Key outstanding questions
A central question is how many of the three million-plus queries were tied to immigration enforcement versus non-immigration criminal investigations. The department has not publicly parsed that figure.
Because the city’s policy explicitly forbids sharing LPR data with federal immigration agencies, the presence of ICE access itself signals a policy breach.
Typical corrective actions other agencies have taken
Public agencies that have faced comparable issues often move quickly to:
1. Audit who accessed what, when, and for what stated reasons
2. Restrict connections to in-state partners only
3. Limit data retention periods
4. Require supervisor-level approvals for any external data request
Additional technical and administrative steps include:
– Strengthening user authentication
– Building automated alerts for policy-violating searches
– Cutting off out-of-state data pipelines
– Requesting vendors provide data maps showing every external user
Community impact
Community trust is central to public safety. The potential consequences include:
– People hesitating to report crimes
– Avoidance of driving to work or school
– Skipping medical appointments
This chill effect can harm public safety. Police chiefs often argue they need community trust to solve crimes, and any perception of indirect immigration enforcement can erode that trust. The California Values Act was designed to prevent those outcomes by drawing clear lines between local policing and federal immigration.

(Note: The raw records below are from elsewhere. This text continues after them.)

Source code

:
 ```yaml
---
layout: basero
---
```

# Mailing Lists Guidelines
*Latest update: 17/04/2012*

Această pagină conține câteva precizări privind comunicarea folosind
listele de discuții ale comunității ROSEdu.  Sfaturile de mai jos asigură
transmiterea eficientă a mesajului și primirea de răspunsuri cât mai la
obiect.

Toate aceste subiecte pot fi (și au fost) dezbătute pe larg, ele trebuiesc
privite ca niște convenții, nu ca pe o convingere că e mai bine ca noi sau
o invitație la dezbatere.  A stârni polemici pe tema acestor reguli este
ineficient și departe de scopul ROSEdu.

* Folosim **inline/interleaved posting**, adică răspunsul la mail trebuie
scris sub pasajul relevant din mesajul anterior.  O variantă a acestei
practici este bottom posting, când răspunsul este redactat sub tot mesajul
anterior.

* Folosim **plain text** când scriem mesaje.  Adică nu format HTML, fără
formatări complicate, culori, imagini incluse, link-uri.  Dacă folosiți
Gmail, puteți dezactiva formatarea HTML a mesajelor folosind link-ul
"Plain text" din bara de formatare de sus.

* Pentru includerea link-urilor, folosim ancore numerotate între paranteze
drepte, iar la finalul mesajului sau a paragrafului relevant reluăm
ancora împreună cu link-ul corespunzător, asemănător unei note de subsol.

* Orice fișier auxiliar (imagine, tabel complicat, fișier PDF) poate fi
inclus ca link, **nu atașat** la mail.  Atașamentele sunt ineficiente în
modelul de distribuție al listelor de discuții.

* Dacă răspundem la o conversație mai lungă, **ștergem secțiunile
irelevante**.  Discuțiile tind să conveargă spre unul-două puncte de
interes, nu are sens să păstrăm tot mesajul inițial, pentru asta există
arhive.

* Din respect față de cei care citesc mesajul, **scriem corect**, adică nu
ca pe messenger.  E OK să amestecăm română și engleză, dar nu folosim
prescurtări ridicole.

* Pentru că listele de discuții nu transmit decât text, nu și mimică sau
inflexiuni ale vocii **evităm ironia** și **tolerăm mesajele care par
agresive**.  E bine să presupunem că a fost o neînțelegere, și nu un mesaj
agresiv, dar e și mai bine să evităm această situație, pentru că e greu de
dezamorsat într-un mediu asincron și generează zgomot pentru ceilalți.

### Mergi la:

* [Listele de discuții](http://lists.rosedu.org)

Legal and contract implications
If a department’s policy mirrors state law and then the department allows ICE access anyway, affected residents might pursue legal challenges—particularly if data was used to support immigration enforcement activities.

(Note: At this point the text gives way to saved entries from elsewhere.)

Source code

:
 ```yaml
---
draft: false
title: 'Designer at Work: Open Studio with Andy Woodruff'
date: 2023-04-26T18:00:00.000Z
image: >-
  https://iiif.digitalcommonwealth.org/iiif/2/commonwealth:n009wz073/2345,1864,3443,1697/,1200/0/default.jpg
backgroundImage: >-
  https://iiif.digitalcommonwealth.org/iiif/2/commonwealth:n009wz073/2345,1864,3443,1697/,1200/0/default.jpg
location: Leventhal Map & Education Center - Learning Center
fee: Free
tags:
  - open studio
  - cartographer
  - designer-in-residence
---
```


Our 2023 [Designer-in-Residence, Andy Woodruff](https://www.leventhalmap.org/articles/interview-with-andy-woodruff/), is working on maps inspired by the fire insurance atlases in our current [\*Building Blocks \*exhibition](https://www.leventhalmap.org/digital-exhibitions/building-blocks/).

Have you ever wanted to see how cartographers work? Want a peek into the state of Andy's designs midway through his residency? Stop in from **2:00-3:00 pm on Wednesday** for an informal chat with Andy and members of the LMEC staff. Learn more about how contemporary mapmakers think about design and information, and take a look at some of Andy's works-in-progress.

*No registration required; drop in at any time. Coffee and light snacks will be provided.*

Vendors that manage LPR networks typically offer:
– Permission controls
– Audit logs
– Geographic restrictions
But the effectiveness of those tools depends on how local agencies set them up and monitor them. The admission of three million-plus queries suggests oversight gaps that will require:
– A formal review
– Contract updates
– Clear accountability measures
What Capitola and neighboring cities may do next
Capitola’s next steps will be watched closely by neighboring cities that rely on shared databases. Departments that invest in plate reader technology often cite stolen car recoveries and case leads as reasons to maintain broad sharing—but state law sets limits when it comes to immigration.
Likely actions across the region could include:
– Audits of external connections
– Vendor demands for complete access maps
– Verification that ICE access is blocked across all sharing hubs and federated systems
– Publication of regular transparency reports showing who accesses the system and how often
Immediate concerns for residents
For Capitola residents, the immediate questions are:
– Has federal access been shut off?
– Will the department publish an audit and a corrective plan?

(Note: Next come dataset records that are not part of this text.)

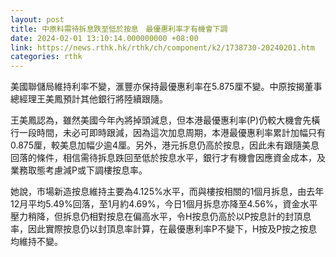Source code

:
 ```yaml
---
layout: post
title: 中原料需待拆息跌至低於按息　最優惠利率才有機會下調
date: 2024-02-01 13:10:14.000000000 +08:00
link: https://news.rthk.hk/rthk/ch/component/k2/1738730-20240201.htm
categories: rthk
---
```


美國聯儲局維持利率不變，滙豐亦保持最優惠利率在5.875厘不變。中原按揭董事總經理王美鳳預計其他銀行將陸續跟隨。

王美鳳認為，雖然美國今年內將掉頭減息，但本港最優惠利率(P)仍較大機會先橫行一段時間，未必可即時跟減，因為這次加息周期，本港最優惠利率累計加幅只有0.875厘，較美息加幅少逾4厘。另外，港元拆息仍高於按息，因此未有跟隨美息回落的條件，相信需待拆息跌回至低於按息水平，銀行才有機會因應資金成本，及業務取態考慮減P或下調樓按息率。

她說，市場新造按息維持主要為4.125%水平，而與樓按相關的1個月拆息，由去年12月平均5.49%回落，至1月約4.69%，今日1個月拆息亦降至4.56%，資金水平壓力稍降，但拆息仍相對按息在偏高水平，令H按息仍高於以P按息計的封頂息率，因此實際按息仍以封頂息率計算，在最優惠利率P不變下，H按及P按之按息均維持不變。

Leaders have acknowledged the problem but have not publicly detailed their corrective plan. The episode underscores how a quiet configuration setting can carry sweeping consequences—more than three million queries in a year—and why clear lines around immigration enforcement must be enforced both on paper and inside every database that touches local policing.
Additional reporting and analysis
According to analysis by VisaVerge.com, similar plate reader disputes have drawn attention elsewhere, prompting agencies to implement stronger technical safeguards and auditing. Given Capitola’s public admission of a “mistake,” advocates will likely press for:
– Regular transparency reports
– Clear timelines of when access began and ended
– Evidence that corrective measures have been implemented and tested
This Article in a Nutshell
Capitola’s police chief confessed that federal and out-of-state agencies accessed the city’s ALPR system—resulting in over three million searches spanning 2024 to early 2025—despite departmental and California Values Act prohibitions on sharing data with ICE and CBP. Officials describe the access as an unintended “mistake” and face pressure to audit access, tighten vendor and technical controls, and publish transparency reports. The episode raises concerns about privacy, community trust, and whether queries supported immigration enforcement or routine criminal investigations.